Play victim all you want. Poor kid... He is picked on everyone despite the fact his english isn't so good. And the majority is so obviously brainwashed.

But Of course that's not the issue is it?

Let me repeat in simple english again. The issue is you making big claims with no evidence. That is what is drawing all the outrage.

Then again pretend you don't understand what everyone else is saying because of the language barrier shall we (though you defended yourself pretty well earlier on,,,,)?

Oh no you are no genius except

Well knowing much more about shadowuser then the programmer of shadowuser might not make you a genius, but it sure impresses me.

 

Ladies/Gentlemen and others,

It appears that this thread is slowly deteriorating into a slanging match, which will not be tolerated.

It's fine to argue against certain statements, right or wrong, in fact, it's healthy to put different views across a wide section of thoughts/ideas, BUT it's NOT right to start personality clashes.

The world has enough problems without any input coming into threads like I have started witnessing in this one.

I/we don't wish this to become personal.
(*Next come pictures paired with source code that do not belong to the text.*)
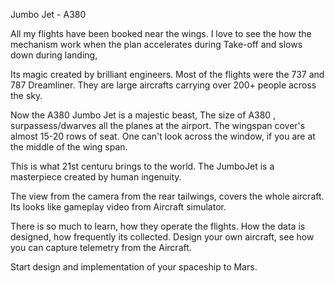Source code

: Jumbo Jet - A380

All my flights have been booked near the wings.
I love to see the how the mechanism work when the plan accelerates during Take-off
and slows down during landing,

Its magic created by brilliant engineers. Most of the flights were the 737 and 787 Dreamliner.
They are large aircrafts carrying over 200+ people across the sky.

Now the A380 Jumbo Jet is a majestic beast, The size of A380 , surpassess/dwarves all the planes at the airport.
The wingspan cover's almost 15-20 rows of seat. One can't look across the window, 
if you are at the middle of the wing span.

This is what 21st centuru brings to the world. The JumboJet is a masterpiece created by human ingenuity.

The view from the camera from the rear tailwings, covers the whole aircraft. Its looks like gameplay video
from Aircraft simulator.

There is so much to learn, how they operate the flights. 
How the data is designed, how frequently its collected. 
Design your own aircraft, see how you can capture telemetry from the Aircraft.

Start design and implementation of your spaceship to Mars.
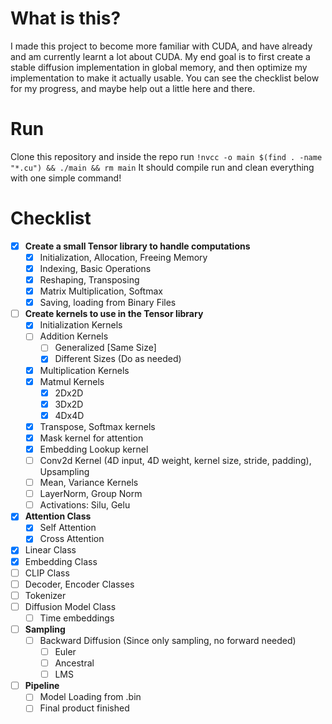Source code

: # What is this?

I made this project to become more familiar with CUDA, and have already and am currently learnt a lot about CUDA. My end goal is to first create a stable diffusion implementation in global memory, and then optimize my implementation to make it actually usable. You can see the checklist below for my progress, and maybe help out a little here and there. 

# Run

Clone this repository and inside the repo run
`!nvcc -o main $(find . -name "*.cu") && ./main && rm main`
It should compile run and clean everything with one simple command!

# Checklist

- [x] **Create a small Tensor library to handle computations**
  - [x] Initialization, Allocation, Freeing Memory
  - [x] Indexing, Basic Operations
  - [x] Reshaping, Transposing
  - [x] Matrix Multiplication, Softmax
  - [x] Saving, loading from Binary Files

- [ ] **Create kernels to use in the Tensor library**
  - [x] Initialization Kernels
  - [ ] Addition Kernels
    - [ ] Generalized [Same Size]
    - [x] Different Sizes (Do as needed)
  - [x] Multiplication Kernels
  - [x] Matmul Kernels
    - [x] 2Dx2D
    - [x] 3Dx2D
    - [x] 4Dx4D
  - [x] Transpose, Softmax kernels
  - [x] Mask kernel for attention
  - [x] Embedding Lookup kernel
  - [ ] Conv2d Kernel (4D input, 4D weight, kernel size, stride, padding), Upsampling
  - [ ] Mean, Variance Kernels
  - [ ] LayerNorm, Group Norm
  - [ ] Activations: Silu, Gelu

- [x] **Attention Class**
  - [x] Self Attention
  - [x] Cross Attention

- [x] Linear Class
- [x] Embedding Class
- [ ] CLIP Class
- [ ] Decoder, Encoder Classes
- [ ] Tokenizer
- [ ] Diffusion Model Class
  - [ ] Time embeddings

- [ ] **Sampling**
  - [ ] Backward Diffusion (Since only sampling, no forward needed)
    - [ ] Euler
    - [ ] Ancestral
    - [ ] LMS

- [ ] **Pipeline**
  - [ ] Model Loading from .bin
  - [ ] Final product finished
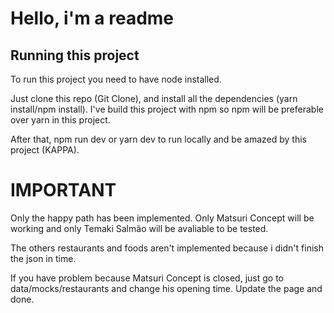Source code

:# Hello, i'm a readme

## Running this project

To run this project you need to have node installed.

Just clone this repo (Git Clone), and install all the dependencies (yarn install/npm install).
I've build this project with npm so npm will be preferable over yarn in this project.

After that, npm run dev or yarn dev to run locally and be amazed by this project (KAPPA).


# IMPORTANT

Only the happy path has been implemented. Only Matsuri Concept will be working and only Temaki Salmão will be avaliable to be tested.

The others restaurants and foods aren't implemented because i didn't finish the json in time.

If you have problem because Matsuri Concept is closed, just go to data/mocks/restaurants and change his opening time. Update the page and done.
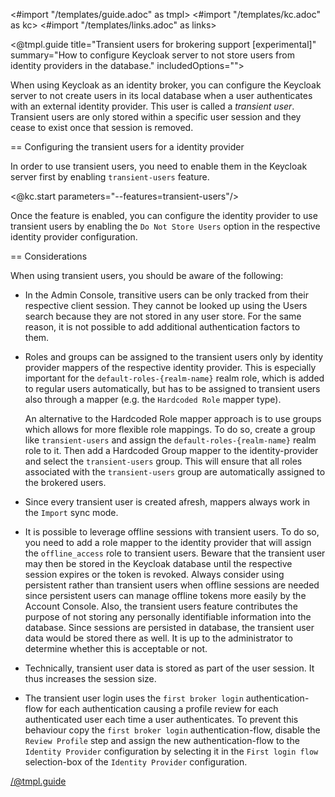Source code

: <#import "/templates/guide.adoc" as tmpl>
<#import "/templates/kc.adoc" as kc>
<#import "/templates/links.adoc" as links>

<@tmpl.guide
title="Transient users for brokering support [experimental]"
summary="How to configure Keycloak server to not store users from identity providers in the database."
includedOptions="">

When using Keycloak as an identity broker, you can configure the Keycloak server
to not create users in its local database when a user authenticates with an external
identity provider. This user is called a _transient user_. Transient users are only
stored within a specific user session and they cease to exist once that session is removed.

== Configuring the transient users for a identity provider

In order to use transient users, you need to enable them in the Keycloak
server first by enabling `transient-users` feature.

<@kc.start parameters="--features=transient-users"/>

Once the feature is enabled, you can configure the identity provider to use transient users
by enabling the `Do Not Store Users` option in the respective identity provider configuration.

== Considerations

When using transient users, you should be aware of the following:

- In the Admin Console, transitive users can be only tracked from their
  respective client session. They cannot be looked up using
  the Users search because they are not stored
  in any user store. For the same reason, it is not possible to add additional
  authentication factors to them.

- Roles and groups can be assigned to the transient users only by
  identity provider mappers of the respective identity provider.
  This is especially important for the `default-roles-{realm-name}` realm role,
  which is added to regular users automatically, but has to be assigned
  to transient users also through a mapper (e.g. the `Hardcoded Role` mapper type).

  An alternative to the Hardcoded Role mapper approach is to use groups which allows for more flexible role mappings.
  To do so, create a group like `transient-users` and assign the `default-roles-{realm-name}` realm role to it.
  Then add a Hardcoded Group mapper to the identity-provider and select the `transient-users` group.
  This will ensure that all roles associated with the `transient-users` group are automatically assigned to the brokered users.

- Since every transient user is created afresh, mappers always
  work in the `Import` sync mode.

- It is possible to leverage offline sessions with transient users.
  To do so, you need to add a role mapper to the identity provider that will assign
  the `offline_access` role to transient users. Beware that the transient user may then
  be stored in the Keycloak database until the respective session expires or the token is revoked.
  Always consider using persistent rather than transient users when offline sessions are
  needed since persistent users can manage offline tokens more easily
  by the Account Console. Also, the transient users feature contributes
  the purpose of not storing any personally identifiable information into the database.
  Since sessions are persisted in database, the transient user data would be stored
  there as well. It is up to the administrator to determine whether this is acceptable or not.

- Technically, transient user data is stored as part
  of the user session. It thus increases the session size.

- The transient user login uses the `first broker login` authentication-flow for each authentication causing
  a profile review for each authenticated user each time a user authenticates. To prevent this behaviour
  copy the `first broker login` authentication-flow, disable the `Review Profile` step and assign the new
  authentication-flow to the `Identity Provider` configuration by selecting it in the `First login flow`
  selection-box of the `Identity Provider` configuration.
  

</@tmpl.guide>
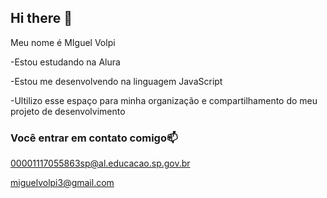 ## Hi there 👋

Meu nome é MIguel Volpi

-Estou estudando na Alura

-Estou me desenvolvendo na linguagem JavaScript

-Ultilizo esse espaço para minha organização e compartilhamento do meu projeto de desenvolvimento 


### Você entrar em contato comigo📫

00001117055863sp@al.educacao.sp.gov.br

miguelvolpi3@gmail.com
Everyone has a right to their own opinion and may express such, and of course people can/should refute any claims, but NOT on a PERSONAL level. Keep it professional, not personal, and we can continue having healthy debates on this or any other programs.

Thanking you for your co-operation

Cheers, TAS

 

No it doesn't. You can try download on a drive other than C, and it doesn't actually go outside the sandbox. In other words, you can't bypass the sandbox that way. I just tried it, and the file stays in the sandbox.